### DATA RECORDS
+ + + + +

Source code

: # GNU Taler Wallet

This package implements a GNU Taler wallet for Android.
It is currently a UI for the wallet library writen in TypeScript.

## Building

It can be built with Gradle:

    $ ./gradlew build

+ + + + +

### TASK PROMPT
Take the lines from the one containing "This package implements" to the last line of the material above and write them out exactly.

### FINISHED EXERCISE
This package implements a GNU Taler wallet for Android.
It is currently a UI for the wallet library writen in TypeScript.

## Building

It can be built with Gradle:

    $ ./gradlew build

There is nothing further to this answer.